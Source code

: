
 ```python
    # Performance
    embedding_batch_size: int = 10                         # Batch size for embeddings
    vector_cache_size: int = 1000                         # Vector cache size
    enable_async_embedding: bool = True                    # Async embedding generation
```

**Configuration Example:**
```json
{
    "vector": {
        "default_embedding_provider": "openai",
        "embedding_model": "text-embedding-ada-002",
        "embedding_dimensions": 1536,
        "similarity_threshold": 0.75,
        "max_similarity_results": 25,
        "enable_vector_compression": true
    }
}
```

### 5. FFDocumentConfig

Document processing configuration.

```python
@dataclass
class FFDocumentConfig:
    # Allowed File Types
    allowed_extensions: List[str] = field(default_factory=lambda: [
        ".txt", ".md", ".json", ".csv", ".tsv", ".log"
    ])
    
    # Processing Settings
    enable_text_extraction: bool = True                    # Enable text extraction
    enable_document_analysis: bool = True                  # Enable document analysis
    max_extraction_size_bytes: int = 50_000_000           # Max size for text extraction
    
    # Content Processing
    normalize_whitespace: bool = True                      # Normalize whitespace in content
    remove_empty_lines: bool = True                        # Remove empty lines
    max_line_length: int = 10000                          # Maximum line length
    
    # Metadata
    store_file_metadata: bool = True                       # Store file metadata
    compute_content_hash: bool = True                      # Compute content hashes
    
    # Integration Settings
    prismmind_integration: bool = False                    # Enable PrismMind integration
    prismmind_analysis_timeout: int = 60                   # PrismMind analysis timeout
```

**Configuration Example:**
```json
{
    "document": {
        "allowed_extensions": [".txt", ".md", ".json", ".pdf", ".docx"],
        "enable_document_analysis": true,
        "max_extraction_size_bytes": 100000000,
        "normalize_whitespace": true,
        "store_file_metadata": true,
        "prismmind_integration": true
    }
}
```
┄┄┄┄┄┄┄┄┄┄┄┄┄┄┄┄┄┄┄┄
▸ GOAL OF THE EXERCISE:
Reproduce the complete data exactly as presented above.

▸ RESPONSE:
Source code

:
 ```python
    # Performance
    embedding_batch_size: int = 10                         # Batch size for embeddings
    vector_cache_size: int = 1000                         # Vector cache size
    enable_async_embedding: bool = True                    # Async embedding generation
```

**Configuration Example:**
```json
{
    "vector": {
        "default_embedding_provider": "openai",
        "embedding_model": "text-embedding-ada-002",
        "embedding_dimensions": 1536,
        "similarity_threshold": 0.75,
        "max_similarity_results": 25,
        "enable_vector_compression": true
    }
}
```

### 5. FFDocumentConfig

Document processing configuration.

```python
@dataclass
class FFDocumentConfig:
    # Allowed File Types
    allowed_extensions: List[str] = field(default_factory=lambda: [
        ".txt", ".md", ".json", ".csv", ".tsv", ".log"
    ])
    
    # Processing Settings
    enable_text_extraction: bool = True                    # Enable text extraction
    enable_document_analysis: bool = True                  # Enable document analysis
    max_extraction_size_bytes: int = 50_000_000           # Max size for text extraction
    
    # Content Processing
    normalize_whitespace: bool = True                      # Normalize whitespace in content
    remove_empty_lines: bool = True                        # Remove empty lines
    max_line_length: int = 10000                          # Maximum line length
    
    # Metadata
    store_file_metadata: bool = True                       # Store file metadata
    compute_content_hash: bool = True                      # Compute content hashes
    
    # Integration Settings
    prismmind_integration: bool = False                    # Enable PrismMind integration
    prismmind_analysis_timeout: int = 60                   # PrismMind analysis timeout
```

**Configuration Example:**
```json
{
    "document": {
        "allowed_extensions": [".txt", ".md", ".json", ".pdf", ".docx"],
        "enable_document_analysis": true,
        "max_extraction_size_bytes": 100000000,
        "normalize_whitespace": true,
        "store_file_metadata": true,
        "prismmind_integration": true
    }
}
```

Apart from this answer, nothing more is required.